Hypoglossal-nerve stimulation (HGNS) is an established second-line therapy for patients with obstructive sleep apnea (OSA). Existing studies investigating the effect of preoperative drug-induced sleep endoscopic (DISE) findings on HGNS outcomes have mainly focused on the apnea/hypopnea index (AHI) among polysomnography (PSG) parameters, and have less frequently tested other PSG parameters such as the apnea index (AI), hypopnea index (HI), oxygen desaturation index (ODI), snoring index, and arousal index, or patient-reported excessive daytime sleepiness.
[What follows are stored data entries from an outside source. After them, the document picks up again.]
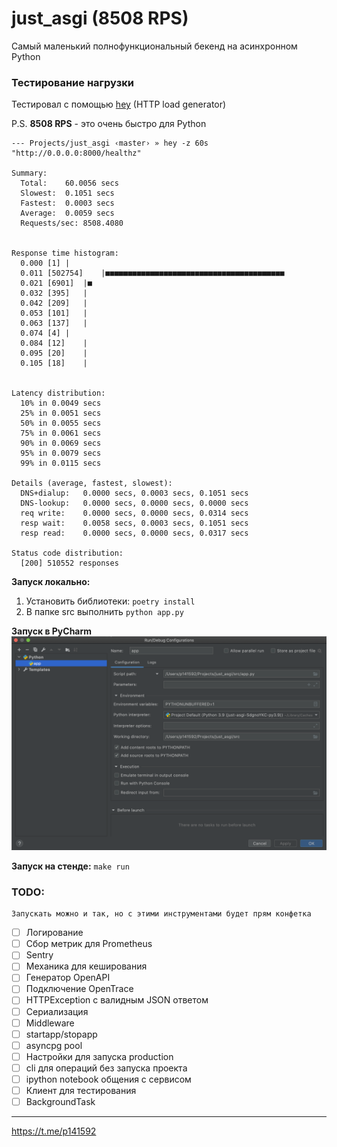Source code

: # just_asgi (8508 RPS)

Самый маленький полнофункциональный бекенд на асинхронном Python

### Тестирование нагрузки

Тестировал с помощью [hey](https://github.com/rakyll/hey) (HTTP load generator)

P.S. **8508 RPS** - это очень быстро для Python
```
--- Projects/just_asgi ‹master› » hey -z 60s "http://0.0.0.0:8000/healthz"

Summary:
  Total:	60.0056 secs
  Slowest:	0.1051 secs
  Fastest:	0.0003 secs
  Average:	0.0059 secs
  Requests/sec:	8508.4080


Response time histogram:
  0.000 [1]	|
  0.011 [502754]	|■■■■■■■■■■■■■■■■■■■■■■■■■■■■■■■■■■■■■■■■
  0.021 [6901]	|■
  0.032 [395]	|
  0.042 [209]	|
  0.053 [101]	|
  0.063 [137]	|
  0.074 [4]	|
  0.084 [12]	|
  0.095 [20]	|
  0.105 [18]	|


Latency distribution:
  10% in 0.0049 secs
  25% in 0.0051 secs
  50% in 0.0055 secs
  75% in 0.0061 secs
  90% in 0.0069 secs
  95% in 0.0079 secs
  99% in 0.0115 secs

Details (average, fastest, slowest):
  DNS+dialup:	0.0000 secs, 0.0003 secs, 0.1051 secs
  DNS-lookup:	0.0000 secs, 0.0000 secs, 0.0000 secs
  req write:	0.0000 secs, 0.0000 secs, 0.0314 secs
  resp wait:	0.0058 secs, 0.0003 secs, 0.1051 secs
  resp read:	0.0000 secs, 0.0000 secs, 0.0317 secs

Status code distribution:
  [200]	510552 responses
```

**Запуск локально:**
1. Установить библиотеки: `poetry install`
2. В папке src выполнить `python app.py`

**Запуск в PyCharm**
![](docs/pycharm.png)

**Запуск на стенде:** `make run`


### TODO:
```
Запускать можно и так, но с этими инструментами будет прям конфетка
```
- [ ] Логирование
- [ ] Сбор метрик для Prometheus
- [ ] Sentry
- [ ] Механика для кеширования
- [ ] Генератор OpenAPI
- [ ] Подключение OpenTrace
- [ ] HTTPException с валидным JSON ответом
- [ ] Сериализация
- [ ] Middleware
- [ ] startapp/stopapp
- [ ] asyncpg pool
- [ ] Настройки для запуска production
- [ ] cli для операций без запуска проекта
- [ ] ipython notebook общения с сервисом 
- [ ] Клиент для тестирования
- [ ] BackgroundTask

---
https://t.me/p141592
The aim of this study was to investigate the correlation between DISE findings and the above-mentioned metrics after HGNS therapy. We only included patients with DISE findings providing detailed information about the degree of the anteroposterior velar (APV), oropharyngeal lateral wall (OPLW), or tongue-base (BT) obstruction based on the velum, oropharynx, base of tongue, and epiglottis (VOTE) classification. The data of 25 patients (9 female (36%)) were retrospectively evaluated. The mean age at the date of implantation was 54.52 ± 9.61 years, and the mean BMI was 29.99 ± 3.97 kg/m2. Spearman’s rho correlation coefficients were calculated. Significant correlations were found between the degree of APV obstruction and postoperative HI (r = −0.5, p < 0.05), and between the degree of OPLW obstruction and postoperative snoring index (r = 0.42, p < 0.05). BT obstruction was strongly correlated with postoperative metrics such as AHI (r = −0.57, p < 0.01), AI (r = −0.5, p < 0.05), ODI (r = −0.57, p < 0.01), ∆ AHI (r = 0.58, p < 0.01), ∆ AI (r = 0.54, p < 0.01) and ∆ ODI (r = 0.54, p < 0.01). No significant correlation was found between DISE findings and postoperative Epworth Sleepiness Scale values. These findings suggest that preoperative DISE findings, especially the degree of BT obstruction, are important for predicting an HGNS therapy outcome.